Webquests use Internet resources in inquiry based learning. The focus is on using and evaluating information more than searching for it. Webquests usually provide the list of Web resources rather than require students to begin with a search engine. The model was first developed using the name Webquest by Bernie Dodge and Tom March at San Diego State University in 1995.
Appropriate Content Areas
All, although there are fewer examples in mathematics than most others.
San Diego State University has been maintaining a database of Webquests since 1996. This resource probably represents the largest collection of activities in this category. See http://webquest.org/search/ or Best Webquests.com.
Goals and Objectives
Several goals can be accomplished in a Webquest that address various levels of student learning. Bernie Dodge (1997), provides the following list of thinking skills abstracted from Marzano (1992) and paraphrased here into goal setting statements.
During and after performing the Webquest activity, students will…
- identify and articulate similarities and differences among x, y, and z…
- group a, b, c… into defineable categories based upon predetermined or student discovered categories…
- infer generalizations based upon readings…
- evaluate arguments made concerning x by resources a, b, …
- abstract the general theme of a given unit of information…

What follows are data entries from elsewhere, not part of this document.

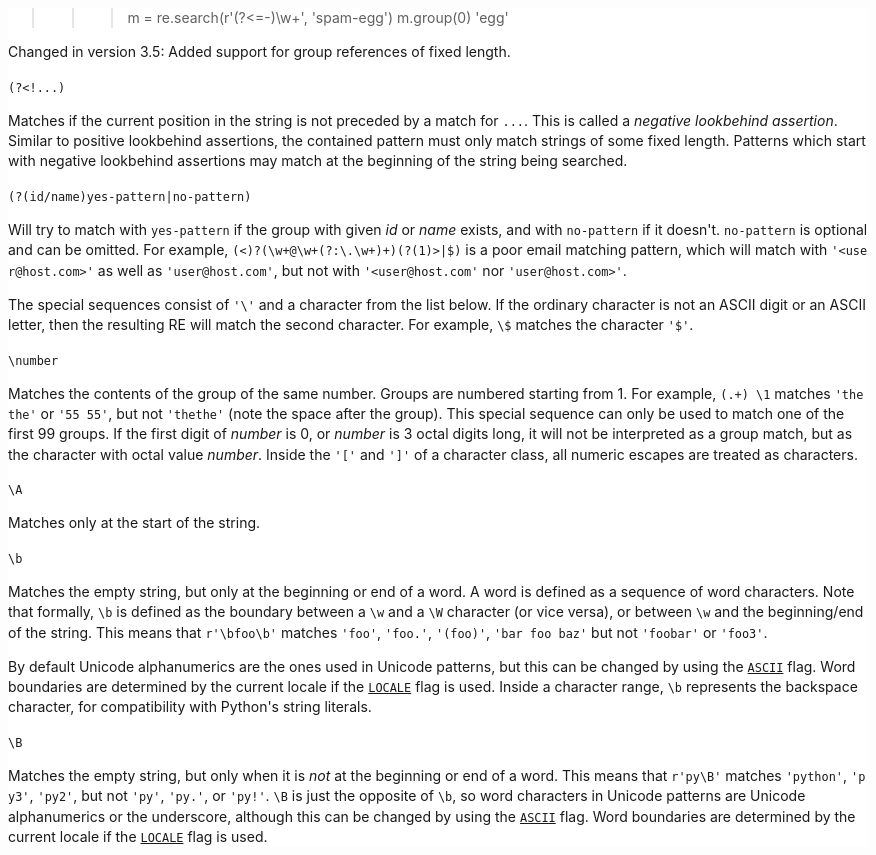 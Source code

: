 > > >

> > > m = re.search(r'(?<=-)\w+', 'spam-egg') m.group(0) 'egg'

Changed in version 3.5: Added support for group references of fixed length.

`(?<!...)`

Matches if the current position in the string is not preceded by a match for `...`. This is called a *negative lookbehind assertion*. Similar to positive lookbehind assertions, the contained pattern must only match strings of some fixed length. Patterns which start with negative lookbehind assertions may match at the beginning of the string being searched.

`(?(id/name)yes-pattern|no-pattern)`

Will try to match with `yes-pattern` if the group with given *id* or *name* exists, and with `no-pattern` if it doesn't. `no-pattern` is optional and can be omitted. For example, `(<)?(\w+@\w+(?:\.\w+)+)(?(1)>|$)` is a poor email matching pattern, which will match with `'<user@host.com>'` as well as `'user@host.com'`, but not with `'<user@host.com'` nor `'user@host.com>'`.

The special sequences consist of `'\'` and a character from the list below. If the ordinary character is not an ASCII digit or an ASCII letter, then the resulting RE will match the second character. For example, `\$` matches the character `'$'`.

`\number`

Matches the contents of the group of the same number. Groups are numbered starting from 1. For example, `(.+) \1` matches `'the the'` or `'55 55'`, but not `'thethe'` (note the space after the group). This special sequence can only be used to match one of the first 99 groups. If the first digit of *number* is 0, or *number* is 3 octal digits long, it will not be interpreted as a group match, but as the character with octal value *number*. Inside the `'['` and `']'` of a character class, all numeric escapes are treated as characters.

`\A`

Matches only at the start of the string.

`\b`

Matches the empty string, but only at the beginning or end of a word. A word is defined as a sequence of word characters. Note that formally, `\b` is defined as the boundary between a `\w` and a `\W` character (or vice versa), or between `\w` and the beginning/end of the string. This means that `r'\bfoo\b'` matches `'foo'`, `'foo.'`, `'(foo)'`, `'bar foo baz'` but not `'foobar'` or `'foo3'`.

By default Unicode alphanumerics are the ones used in Unicode patterns, but this can be changed by using the [`ASCII`](https://docs.python.org/3/library/re.html#re.ASCII 're.ASCII') flag. Word boundaries are determined by the current locale if the [`LOCALE`](https://docs.python.org/3/library/re.html#re.LOCALE 're.LOCALE') flag is used. Inside a character range, `\b` represents the backspace character, for compatibility with Python's string literals.

`\B`

Matches the empty string, but only when it is *not* at the beginning or end of a word. This means that `r'py\B'` matches `'python'`, `'py3'`, `'py2'`, but not `'py'`, `'py.'`, or `'py!'`. `\B` is just the opposite of `\b`, so word characters in Unicode patterns are Unicode alphanumerics or the underscore, although this can be changed by using the [`ASCII`](https://docs.python.org/3/library/re.html#re.ASCII 're.ASCII') flag. Word boundaries are determined by the current locale if the [`LOCALE`](https://docs.python.org/3/library/re.html#re.LOCALE 're.LOCALE') flag is used.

- identify, articulate, evaluate, and justify or make counterarguments for a given concept…
…as determined by successfully attending to 80% of rubric items.
Before beginning a Webquest, students need to have a basic understanding of using a Web browser to obtain information. Students will also need the necessary prior knowledge for the given activity objectives. For example, to abstract the theme from a variety of information sources, the student will need the appropriate reading level and an ability to understand the concepts being discussed in order to decipher a theme in the first place.
Materials and Resources
Students should be given instruction on how to present any product from the Webquest. They should also be presented with the list of Web resources. The student will need Web access.
Guiding Questions for this Lesson
The guiding question will depend on the nature of the Webquest. A typical question may be how can the student decipher and analyze a given topic using selected Web resources.
Lesson Outline and Procedure
- Students are presented with a centralized concept or question. This introduction provides any required prerequisite knowledge. It may also scaffold the activity to follow.
- Learners are also given a description of the procedures that should be used to find the answer to questions, primarily through Web-based resources. These resources are usually provided by the instructor.
- Guidance is also provided on how to organize, compile, reconstruct, and present any information that is found.
- Some form of conclusion brings closure to the activity. The closure may include student presentations, papers, and instructor summaries of student activities during the lesson.
Webquests can be designed as group activities in which Web resources can be split among students in a group. They may also involve individual students asked separate questions that combine into a centralized theme by the whole class.
- Learners quickly compile new information obtained primarily online and create a summary of their findings.
- Typically 30 minutes to 3 hours of work.
- Students must extend and refine the information obtained primarily online.
- Typically about 5 to 10 hours of work.
- Usually the Websites are preselected by the instructor. For advanced students, instructors may have the students consider additional searches to add to the provided list. Doing so will add an information evaluation aspect to the activity.
- You can also create a knowledge quest in which the Web is supplemented with traditional resources.
What accommodations may be needed for students with disabilities or other special needs? The Websites chosen for the quest should be tested for accessibility as needed.
Ideas for Lesson Evaluation and Teacher Reflection
How did the students like the lesson? End of semester evaluations should ask about the usefulness and learning accomplished through such activities. Also, the conversation that occurs during the activity will help guage how the students are enjoying various aspects and whether they are learning and/or participating.
How was student learning verified? Participation can be assessed in group exercises or discussion session. A rubric can also be set up to help gauge the quality of final work.
- Educational Technology Department, (2007). The Webquest page at San Diego State University. Retrieved January 8, 2007, from http://webquest.sdsu.edu/.
- Marzano, R. J. (1992). A different kind of classroom: Teaching with dimensions of learning. Alexandria VA: Association for Supervision and Curriculum Development.